B) Surcharge des classes
Une autre préoccupation, frappante par son évidence, est la surcharge en effectif dans les classes en général, et dans les classes de l'école primaire en particulier. Il n'est pas rare en effet que dans une classe de l'école primaire dans de nombreux pays, il y ait quatre-vingts élèves, voire plus encore, du fait que l'école primaire est souvent le seul niveau d'éducation que peuvent se permettre la majorité des familles à faible revenu. Dans un tel contexte, comment organiser des discussions à visée philosophique ? Est-ce d'ailleurs à encourager ? Ne serait-ce pas au contraire une démarche contreproductive ? Telles sont des questions posées par de nombreux professeurs lors des réunions organisées ; et souvent, la réticence des professeurs, ne serait-ce que de considérer la pratique de la philosophie dans leur classe, ne révèle pas un manque d'intérêt, mais est la manifestation d'une impossibilité radicale d'en assurer la mise en place.
C) La question de la langue d'enseignement
Sur ce problème, une différence évidente et très intéressante existe entre les pays d'Afrique et d'Asie, tant au niveau des faits que des positionnements stratégiques par rapport aux vertus de l'enseignement de la philosophie.
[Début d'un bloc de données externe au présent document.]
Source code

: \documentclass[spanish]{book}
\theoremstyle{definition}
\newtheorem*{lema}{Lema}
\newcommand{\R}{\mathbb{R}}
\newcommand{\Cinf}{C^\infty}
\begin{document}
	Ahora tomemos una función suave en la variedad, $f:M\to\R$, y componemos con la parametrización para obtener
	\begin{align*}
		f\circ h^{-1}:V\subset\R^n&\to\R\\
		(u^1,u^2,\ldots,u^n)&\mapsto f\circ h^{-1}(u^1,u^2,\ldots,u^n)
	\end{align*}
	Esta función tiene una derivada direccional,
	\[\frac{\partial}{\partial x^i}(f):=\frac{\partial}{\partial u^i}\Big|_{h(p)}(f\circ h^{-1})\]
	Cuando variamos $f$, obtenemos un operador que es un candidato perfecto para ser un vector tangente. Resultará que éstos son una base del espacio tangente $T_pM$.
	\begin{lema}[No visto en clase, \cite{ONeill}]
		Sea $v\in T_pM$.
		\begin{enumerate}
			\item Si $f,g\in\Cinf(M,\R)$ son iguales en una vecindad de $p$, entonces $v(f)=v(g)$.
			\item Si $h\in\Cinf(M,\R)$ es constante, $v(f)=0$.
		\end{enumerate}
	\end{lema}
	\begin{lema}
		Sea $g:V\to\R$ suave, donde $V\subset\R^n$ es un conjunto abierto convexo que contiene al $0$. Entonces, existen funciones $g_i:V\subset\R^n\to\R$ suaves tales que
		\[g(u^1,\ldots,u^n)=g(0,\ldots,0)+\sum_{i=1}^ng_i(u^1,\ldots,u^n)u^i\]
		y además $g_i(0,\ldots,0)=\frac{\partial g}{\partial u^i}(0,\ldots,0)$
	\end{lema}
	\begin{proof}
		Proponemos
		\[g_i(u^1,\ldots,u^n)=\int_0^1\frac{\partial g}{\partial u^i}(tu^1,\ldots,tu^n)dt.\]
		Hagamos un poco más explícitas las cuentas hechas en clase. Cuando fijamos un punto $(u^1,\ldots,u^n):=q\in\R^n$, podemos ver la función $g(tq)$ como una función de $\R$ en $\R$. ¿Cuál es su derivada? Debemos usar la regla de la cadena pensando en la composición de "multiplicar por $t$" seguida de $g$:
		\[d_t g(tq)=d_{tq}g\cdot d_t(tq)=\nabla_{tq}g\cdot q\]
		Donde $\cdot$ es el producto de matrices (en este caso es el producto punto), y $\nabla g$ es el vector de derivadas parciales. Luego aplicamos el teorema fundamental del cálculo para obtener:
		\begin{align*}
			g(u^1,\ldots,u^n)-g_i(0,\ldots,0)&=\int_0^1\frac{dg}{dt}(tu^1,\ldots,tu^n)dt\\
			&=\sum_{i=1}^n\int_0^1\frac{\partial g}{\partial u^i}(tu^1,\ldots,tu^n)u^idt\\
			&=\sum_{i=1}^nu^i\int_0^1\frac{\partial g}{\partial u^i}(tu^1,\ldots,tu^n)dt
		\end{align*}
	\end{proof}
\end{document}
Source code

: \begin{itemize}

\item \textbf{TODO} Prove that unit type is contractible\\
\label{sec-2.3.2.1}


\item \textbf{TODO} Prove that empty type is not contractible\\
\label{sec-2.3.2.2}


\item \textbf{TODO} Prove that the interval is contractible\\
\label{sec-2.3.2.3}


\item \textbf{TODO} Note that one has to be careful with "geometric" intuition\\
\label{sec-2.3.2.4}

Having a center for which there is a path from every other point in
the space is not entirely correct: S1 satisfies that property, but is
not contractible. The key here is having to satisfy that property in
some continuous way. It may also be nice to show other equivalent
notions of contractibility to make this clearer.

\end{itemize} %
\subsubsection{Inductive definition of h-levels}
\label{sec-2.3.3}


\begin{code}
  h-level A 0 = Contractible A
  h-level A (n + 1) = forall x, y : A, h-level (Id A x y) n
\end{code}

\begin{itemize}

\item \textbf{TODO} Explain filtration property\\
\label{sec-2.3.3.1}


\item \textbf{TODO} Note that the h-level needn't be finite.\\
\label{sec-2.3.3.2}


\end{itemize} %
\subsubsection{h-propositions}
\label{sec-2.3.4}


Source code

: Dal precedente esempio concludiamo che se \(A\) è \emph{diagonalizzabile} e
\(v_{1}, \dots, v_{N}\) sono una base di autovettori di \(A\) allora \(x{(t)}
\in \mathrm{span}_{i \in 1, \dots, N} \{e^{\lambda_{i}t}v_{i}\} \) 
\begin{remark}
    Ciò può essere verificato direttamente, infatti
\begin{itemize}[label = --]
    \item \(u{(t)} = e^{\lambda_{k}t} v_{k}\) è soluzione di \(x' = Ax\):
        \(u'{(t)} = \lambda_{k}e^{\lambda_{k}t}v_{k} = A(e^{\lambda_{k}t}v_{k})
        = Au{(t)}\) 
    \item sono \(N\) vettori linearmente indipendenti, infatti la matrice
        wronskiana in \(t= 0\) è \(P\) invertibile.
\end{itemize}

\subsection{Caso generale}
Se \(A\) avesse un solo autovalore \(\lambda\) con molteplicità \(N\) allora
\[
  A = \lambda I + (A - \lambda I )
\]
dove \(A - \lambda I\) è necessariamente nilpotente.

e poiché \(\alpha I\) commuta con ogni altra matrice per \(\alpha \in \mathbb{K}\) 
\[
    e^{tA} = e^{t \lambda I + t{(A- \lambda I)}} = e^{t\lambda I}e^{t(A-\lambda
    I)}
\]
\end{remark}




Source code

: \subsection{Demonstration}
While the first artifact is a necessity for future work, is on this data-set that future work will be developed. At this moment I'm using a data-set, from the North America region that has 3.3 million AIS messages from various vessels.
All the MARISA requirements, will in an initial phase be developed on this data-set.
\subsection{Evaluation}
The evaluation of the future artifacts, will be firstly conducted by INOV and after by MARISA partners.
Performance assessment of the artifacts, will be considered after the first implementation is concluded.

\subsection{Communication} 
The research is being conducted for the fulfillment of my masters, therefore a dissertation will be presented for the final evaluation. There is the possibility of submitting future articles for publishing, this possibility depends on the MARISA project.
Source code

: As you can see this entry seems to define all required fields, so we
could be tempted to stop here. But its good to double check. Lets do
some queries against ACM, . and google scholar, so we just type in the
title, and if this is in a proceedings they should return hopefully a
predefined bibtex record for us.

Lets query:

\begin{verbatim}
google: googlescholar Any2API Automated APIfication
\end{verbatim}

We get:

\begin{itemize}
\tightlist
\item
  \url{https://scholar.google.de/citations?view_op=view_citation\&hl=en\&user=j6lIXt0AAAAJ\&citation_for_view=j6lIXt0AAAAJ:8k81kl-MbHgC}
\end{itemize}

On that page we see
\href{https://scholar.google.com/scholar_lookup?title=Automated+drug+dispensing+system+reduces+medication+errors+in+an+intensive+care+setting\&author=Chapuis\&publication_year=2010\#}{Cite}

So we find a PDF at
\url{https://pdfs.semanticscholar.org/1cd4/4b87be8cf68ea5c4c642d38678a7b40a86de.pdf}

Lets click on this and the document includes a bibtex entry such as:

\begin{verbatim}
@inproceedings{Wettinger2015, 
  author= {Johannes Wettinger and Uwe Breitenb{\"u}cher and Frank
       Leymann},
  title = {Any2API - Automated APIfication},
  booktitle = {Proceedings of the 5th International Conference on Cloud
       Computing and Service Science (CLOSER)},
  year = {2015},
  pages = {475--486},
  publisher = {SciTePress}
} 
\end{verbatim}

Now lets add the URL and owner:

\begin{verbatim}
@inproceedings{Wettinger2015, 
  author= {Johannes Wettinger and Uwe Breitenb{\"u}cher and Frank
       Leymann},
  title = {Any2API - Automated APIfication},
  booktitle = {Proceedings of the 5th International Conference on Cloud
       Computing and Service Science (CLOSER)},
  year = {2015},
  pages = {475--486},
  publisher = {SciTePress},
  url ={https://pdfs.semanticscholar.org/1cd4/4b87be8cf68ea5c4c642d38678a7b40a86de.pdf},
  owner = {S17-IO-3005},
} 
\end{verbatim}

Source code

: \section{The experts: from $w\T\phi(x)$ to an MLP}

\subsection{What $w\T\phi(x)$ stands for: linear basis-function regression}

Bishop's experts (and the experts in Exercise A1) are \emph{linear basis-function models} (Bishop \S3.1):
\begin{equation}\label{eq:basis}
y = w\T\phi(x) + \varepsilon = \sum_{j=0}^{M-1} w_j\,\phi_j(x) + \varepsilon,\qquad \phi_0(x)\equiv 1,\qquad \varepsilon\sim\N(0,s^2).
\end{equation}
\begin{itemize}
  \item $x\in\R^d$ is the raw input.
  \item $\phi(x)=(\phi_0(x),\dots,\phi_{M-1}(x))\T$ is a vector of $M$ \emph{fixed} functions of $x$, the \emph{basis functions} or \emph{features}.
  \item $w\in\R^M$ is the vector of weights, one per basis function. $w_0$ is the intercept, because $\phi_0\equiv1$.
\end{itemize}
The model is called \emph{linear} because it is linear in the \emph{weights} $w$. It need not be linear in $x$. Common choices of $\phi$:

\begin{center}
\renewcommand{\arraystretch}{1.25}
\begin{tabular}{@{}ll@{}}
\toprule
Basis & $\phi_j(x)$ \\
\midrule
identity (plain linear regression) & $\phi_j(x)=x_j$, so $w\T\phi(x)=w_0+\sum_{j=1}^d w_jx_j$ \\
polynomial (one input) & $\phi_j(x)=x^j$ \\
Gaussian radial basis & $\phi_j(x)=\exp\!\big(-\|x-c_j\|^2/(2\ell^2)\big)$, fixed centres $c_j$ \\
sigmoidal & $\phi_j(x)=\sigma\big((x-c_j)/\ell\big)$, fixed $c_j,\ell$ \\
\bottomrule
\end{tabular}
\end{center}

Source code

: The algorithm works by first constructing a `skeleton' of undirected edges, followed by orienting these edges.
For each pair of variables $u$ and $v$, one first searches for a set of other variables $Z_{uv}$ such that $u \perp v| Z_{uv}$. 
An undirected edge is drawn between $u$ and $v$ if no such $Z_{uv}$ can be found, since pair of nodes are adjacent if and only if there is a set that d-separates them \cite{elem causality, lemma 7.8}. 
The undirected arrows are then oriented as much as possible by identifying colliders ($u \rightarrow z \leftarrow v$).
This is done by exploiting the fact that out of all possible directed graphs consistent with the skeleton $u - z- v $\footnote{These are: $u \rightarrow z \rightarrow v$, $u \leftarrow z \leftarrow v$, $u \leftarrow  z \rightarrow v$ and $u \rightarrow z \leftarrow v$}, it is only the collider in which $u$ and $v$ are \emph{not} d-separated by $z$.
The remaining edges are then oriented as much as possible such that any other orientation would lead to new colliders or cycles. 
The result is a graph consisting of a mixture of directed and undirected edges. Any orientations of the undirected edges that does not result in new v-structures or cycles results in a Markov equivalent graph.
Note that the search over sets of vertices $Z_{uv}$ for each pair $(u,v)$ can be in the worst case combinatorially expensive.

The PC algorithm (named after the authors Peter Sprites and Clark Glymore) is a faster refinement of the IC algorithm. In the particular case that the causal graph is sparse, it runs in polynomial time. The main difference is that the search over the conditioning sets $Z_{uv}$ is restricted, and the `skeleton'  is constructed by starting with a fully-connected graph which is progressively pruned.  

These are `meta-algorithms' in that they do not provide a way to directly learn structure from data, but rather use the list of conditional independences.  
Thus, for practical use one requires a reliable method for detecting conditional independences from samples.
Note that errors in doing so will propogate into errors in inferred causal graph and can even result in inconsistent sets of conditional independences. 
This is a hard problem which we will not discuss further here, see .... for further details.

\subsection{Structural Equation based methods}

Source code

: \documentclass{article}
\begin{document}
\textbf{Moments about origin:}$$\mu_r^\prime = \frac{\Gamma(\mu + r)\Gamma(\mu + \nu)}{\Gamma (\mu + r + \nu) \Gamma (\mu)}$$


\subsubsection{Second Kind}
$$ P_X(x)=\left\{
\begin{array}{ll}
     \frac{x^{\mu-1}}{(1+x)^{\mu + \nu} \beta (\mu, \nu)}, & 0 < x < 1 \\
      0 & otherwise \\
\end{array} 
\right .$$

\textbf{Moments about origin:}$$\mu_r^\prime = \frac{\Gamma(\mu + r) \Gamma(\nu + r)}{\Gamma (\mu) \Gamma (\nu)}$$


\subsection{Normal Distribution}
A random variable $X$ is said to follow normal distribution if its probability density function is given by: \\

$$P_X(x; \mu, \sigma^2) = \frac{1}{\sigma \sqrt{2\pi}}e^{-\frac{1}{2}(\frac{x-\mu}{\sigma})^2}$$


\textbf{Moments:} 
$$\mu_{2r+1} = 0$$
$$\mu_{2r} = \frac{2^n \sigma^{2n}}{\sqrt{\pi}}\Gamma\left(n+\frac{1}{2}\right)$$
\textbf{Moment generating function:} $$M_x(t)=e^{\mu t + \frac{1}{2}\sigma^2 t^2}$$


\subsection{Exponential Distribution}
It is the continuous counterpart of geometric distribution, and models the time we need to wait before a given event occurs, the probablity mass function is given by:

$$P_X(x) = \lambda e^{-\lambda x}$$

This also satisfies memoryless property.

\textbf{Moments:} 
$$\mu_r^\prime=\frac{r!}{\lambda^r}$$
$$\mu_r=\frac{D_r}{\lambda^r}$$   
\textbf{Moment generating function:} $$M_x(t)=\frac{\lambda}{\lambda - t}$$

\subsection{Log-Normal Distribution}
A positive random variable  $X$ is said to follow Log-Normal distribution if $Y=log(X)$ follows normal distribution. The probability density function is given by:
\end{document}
Pour la plupart des pays d'Afrique, le problème de la langue d'enseignement est fondamental et part d'un constat frappant : la langue d'enseignement dans beaucoup d'écoles en Afrique n'est pas la langue maternelle des enfants. À l'école primaire, les enfants rencontrent souvent pour la première fois le français, l'anglais ou le portugais et ne sont donc pas équipés pour suivre les cours dispensés. Généralement, les élèves se sentent très vite perdus et ne tirent rien de cette éducation formelle. Pendant la réunion régionale pour les pays francophones tenue à Bamako en septembre 2009, les pays participants ont ainsi signifié qu'enseigner la philosophie dans ce contexte ne ferait qu'ajouter de la confusion dans l'esprit des élèves. Il s'agit là d'une problématique qui dépasse largement l'enseignement de la philosophie, et qui représente une difficulté majeure de nombreux pays d'Afrique dans le domaine de l'éducation. À cet égard, l'Académie Africaine des Langues (ACALAN), se propose de travailler avec l'UNESCO et les universités de la région pour concevoir une approche linguistique pertinente afin de permettre un enseignement de la philosophie adéquat dans les différents niveaux d'éducation. Ce travail doit encore se préciser dans les années à venir, mais il est absolument incontournable aux yeux des experts et des professionnels travaillant dans la région.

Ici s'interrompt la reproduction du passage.